#### [Exercise instructions]
Each record that follows is to be duplicated exactly, though its pictures are not.

(Stored data entries)
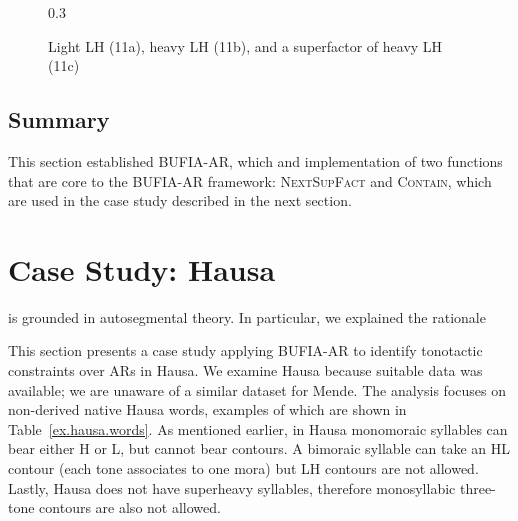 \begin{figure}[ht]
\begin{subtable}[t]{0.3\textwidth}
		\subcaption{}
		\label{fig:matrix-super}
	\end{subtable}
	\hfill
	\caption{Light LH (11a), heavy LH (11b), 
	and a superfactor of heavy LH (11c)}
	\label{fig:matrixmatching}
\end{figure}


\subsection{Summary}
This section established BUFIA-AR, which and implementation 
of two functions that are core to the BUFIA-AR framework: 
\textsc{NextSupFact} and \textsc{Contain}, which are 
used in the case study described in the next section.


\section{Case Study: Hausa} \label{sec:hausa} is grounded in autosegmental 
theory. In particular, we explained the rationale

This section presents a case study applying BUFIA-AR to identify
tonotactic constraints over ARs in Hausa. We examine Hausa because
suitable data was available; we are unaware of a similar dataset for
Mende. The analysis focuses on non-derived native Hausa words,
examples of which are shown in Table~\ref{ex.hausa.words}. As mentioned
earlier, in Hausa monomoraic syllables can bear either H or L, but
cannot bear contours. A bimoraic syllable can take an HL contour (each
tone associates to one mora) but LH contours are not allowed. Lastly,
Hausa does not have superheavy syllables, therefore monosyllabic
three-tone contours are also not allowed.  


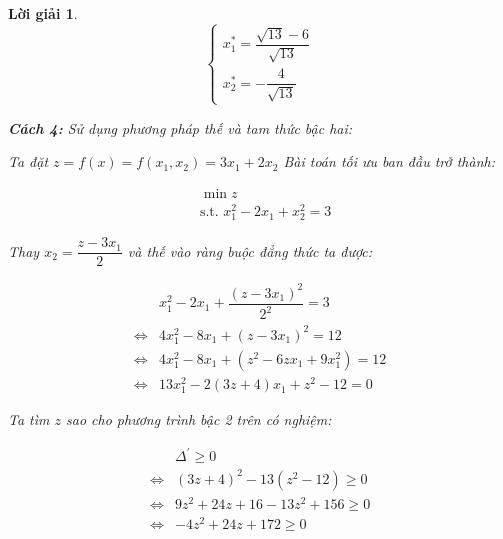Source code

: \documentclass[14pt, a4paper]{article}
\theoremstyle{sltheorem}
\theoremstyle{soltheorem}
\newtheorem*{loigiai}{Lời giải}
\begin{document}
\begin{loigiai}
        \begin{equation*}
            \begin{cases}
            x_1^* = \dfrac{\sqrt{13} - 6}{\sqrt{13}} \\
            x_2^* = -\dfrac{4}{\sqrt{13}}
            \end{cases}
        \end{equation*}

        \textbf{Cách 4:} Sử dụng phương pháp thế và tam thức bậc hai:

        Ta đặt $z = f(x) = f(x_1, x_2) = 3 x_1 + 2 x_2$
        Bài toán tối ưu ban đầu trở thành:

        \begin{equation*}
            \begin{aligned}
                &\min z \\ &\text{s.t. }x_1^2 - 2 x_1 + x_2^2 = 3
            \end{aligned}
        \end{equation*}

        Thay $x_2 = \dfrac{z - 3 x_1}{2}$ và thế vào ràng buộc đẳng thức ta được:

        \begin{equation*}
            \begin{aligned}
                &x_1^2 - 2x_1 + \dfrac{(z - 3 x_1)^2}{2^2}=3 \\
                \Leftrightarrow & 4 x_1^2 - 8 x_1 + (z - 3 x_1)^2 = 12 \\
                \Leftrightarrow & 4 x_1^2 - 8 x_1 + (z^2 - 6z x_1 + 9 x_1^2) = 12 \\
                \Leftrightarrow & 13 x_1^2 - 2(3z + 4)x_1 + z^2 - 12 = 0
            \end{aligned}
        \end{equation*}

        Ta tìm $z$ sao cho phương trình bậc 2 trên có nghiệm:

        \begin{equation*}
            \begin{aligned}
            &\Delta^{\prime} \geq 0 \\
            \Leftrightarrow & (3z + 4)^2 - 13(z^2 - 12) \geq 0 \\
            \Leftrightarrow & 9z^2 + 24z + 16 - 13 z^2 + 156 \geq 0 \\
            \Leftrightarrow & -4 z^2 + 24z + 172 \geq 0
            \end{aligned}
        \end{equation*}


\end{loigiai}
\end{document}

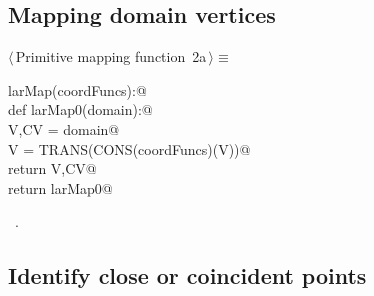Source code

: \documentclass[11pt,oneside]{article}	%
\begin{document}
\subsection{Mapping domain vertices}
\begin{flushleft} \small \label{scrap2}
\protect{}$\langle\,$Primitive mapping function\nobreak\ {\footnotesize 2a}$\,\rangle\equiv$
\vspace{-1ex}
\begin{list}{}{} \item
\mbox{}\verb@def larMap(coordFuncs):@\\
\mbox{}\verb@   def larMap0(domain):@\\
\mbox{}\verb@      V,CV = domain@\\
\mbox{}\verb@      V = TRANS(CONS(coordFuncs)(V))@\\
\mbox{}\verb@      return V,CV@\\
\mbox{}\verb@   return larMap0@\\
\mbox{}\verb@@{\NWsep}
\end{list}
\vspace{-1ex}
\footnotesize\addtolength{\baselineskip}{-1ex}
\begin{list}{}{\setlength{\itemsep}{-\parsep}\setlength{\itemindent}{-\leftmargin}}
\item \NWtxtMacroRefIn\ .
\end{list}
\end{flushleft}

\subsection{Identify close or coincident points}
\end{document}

#### [Result of the exercise]
 \begin{figure}[ht]
\begin{subtable}[t]{0.3\textwidth}
		\subcaption{}
		\label{fig:matrix-super}
	\end{subtable}
	\hfill
	\caption{Light LH (11a), heavy LH (11b), 
	and a superfactor of heavy LH (11c)}
	\label{fig:matrixmatching}
\end{figure}


\subsection{Summary}
This section established BUFIA-AR, which and implementation 
of two functions that are core to the BUFIA-AR framework: 
\textsc{NextSupFact} and \textsc{Contain}, which are 
used in the case study described in the next section.


\section{Case Study: Hausa} \label{sec:hausa} is grounded in autosegmental 
theory. In particular, we explained the rationale

This section presents a case study applying BUFIA-AR to identify
tonotactic constraints over ARs in Hausa. We examine Hausa because
suitable data was available; we are unaware of a similar dataset for
Mende. The analysis focuses on non-derived native Hausa words,
examples of which are shown in Table~\ref{ex.hausa.words}. As mentioned
earlier, in Hausa monomoraic syllables can bear either H or L, but
cannot bear contours. A bimoraic syllable can take an HL contour (each
tone associates to one mora) but LH contours are not allowed. Lastly,
Hausa does not have superheavy syllables, therefore monosyllabic
three-tone contours are also not allowed.  


Source code

: \documentclass[14pt, a4paper]{article}
\theoremstyle{sltheorem}
\theoremstyle{soltheorem}
\newtheorem*{loigiai}{Lời giải}
\begin{document}
\begin{loigiai}
        \begin{equation*}
            \begin{cases}
            x_1^* = \dfrac{\sqrt{13} - 6}{\sqrt{13}} \\
            x_2^* = -\dfrac{4}{\sqrt{13}}
            \end{cases}
        \end{equation*}

        \textbf{Cách 4:} Sử dụng phương pháp thế và tam thức bậc hai:

        Ta đặt $z = f(x) = f(x_1, x_2) = 3 x_1 + 2 x_2$
        Bài toán tối ưu ban đầu trở thành:

        \begin{equation*}
            \begin{aligned}
                &\min z \\ &\text{s.t. }x_1^2 - 2 x_1 + x_2^2 = 3
            \end{aligned}
        \end{equation*}

        Thay $x_2 = \dfrac{z - 3 x_1}{2}$ và thế vào ràng buộc đẳng thức ta được:

        \begin{equation*}
            \begin{aligned}
                &x_1^2 - 2x_1 + \dfrac{(z - 3 x_1)^2}{2^2}=3 \\
                \Leftrightarrow & 4 x_1^2 - 8 x_1 + (z - 3 x_1)^2 = 12 \\
                \Leftrightarrow & 4 x_1^2 - 8 x_1 + (z^2 - 6z x_1 + 9 x_1^2) = 12 \\
                \Leftrightarrow & 13 x_1^2 - 2(3z + 4)x_1 + z^2 - 12 = 0
            \end{aligned}
        \end{equation*}

        Ta tìm $z$ sao cho phương trình bậc 2 trên có nghiệm:

        \begin{equation*}
            \begin{aligned}
            &\Delta^{\prime} \geq 0 \\
            \Leftrightarrow & (3z + 4)^2 - 13(z^2 - 12) \geq 0 \\
            \Leftrightarrow & 9z^2 + 24z + 16 - 13 z^2 + 156 \geq 0 \\
            \Leftrightarrow & -4 z^2 + 24z + 172 \geq 0
            \end{aligned}
        \end{equation*}


\end{loigiai}
\end{document}

Source code

: \documentclass[11pt,oneside]{article}	%
\begin{document}
\subsection{Mapping domain vertices}
\begin{flushleft} \small \label{scrap2}
\protect{}$\langle\,$Primitive mapping function\nobreak\ {\footnotesize 2a}$\,\rangle\equiv$
\vspace{-1ex}
\begin{list}{}{} \item
\mbox{}\verb@def larMap(coordFuncs):@\\
\mbox{}\verb@   def larMap0(domain):@\\
\mbox{}\verb@      V,CV = domain@\\
\mbox{}\verb@      V = TRANS(CONS(coordFuncs)(V))@\\
\mbox{}\verb@      return V,CV@\\
\mbox{}\verb@   return larMap0@\\
\mbox{}\verb@@{\NWsep}
\end{list}
\vspace{-1ex}
\footnotesize\addtolength{\baselineskip}{-1ex}
\begin{list}{}{\setlength{\itemsep}{-\parsep}\setlength{\itemindent}{-\leftmargin}}
\item \NWtxtMacroRefIn\ .
\end{list}
\end{flushleft}

\subsection{Identify close or coincident points}
\end{document}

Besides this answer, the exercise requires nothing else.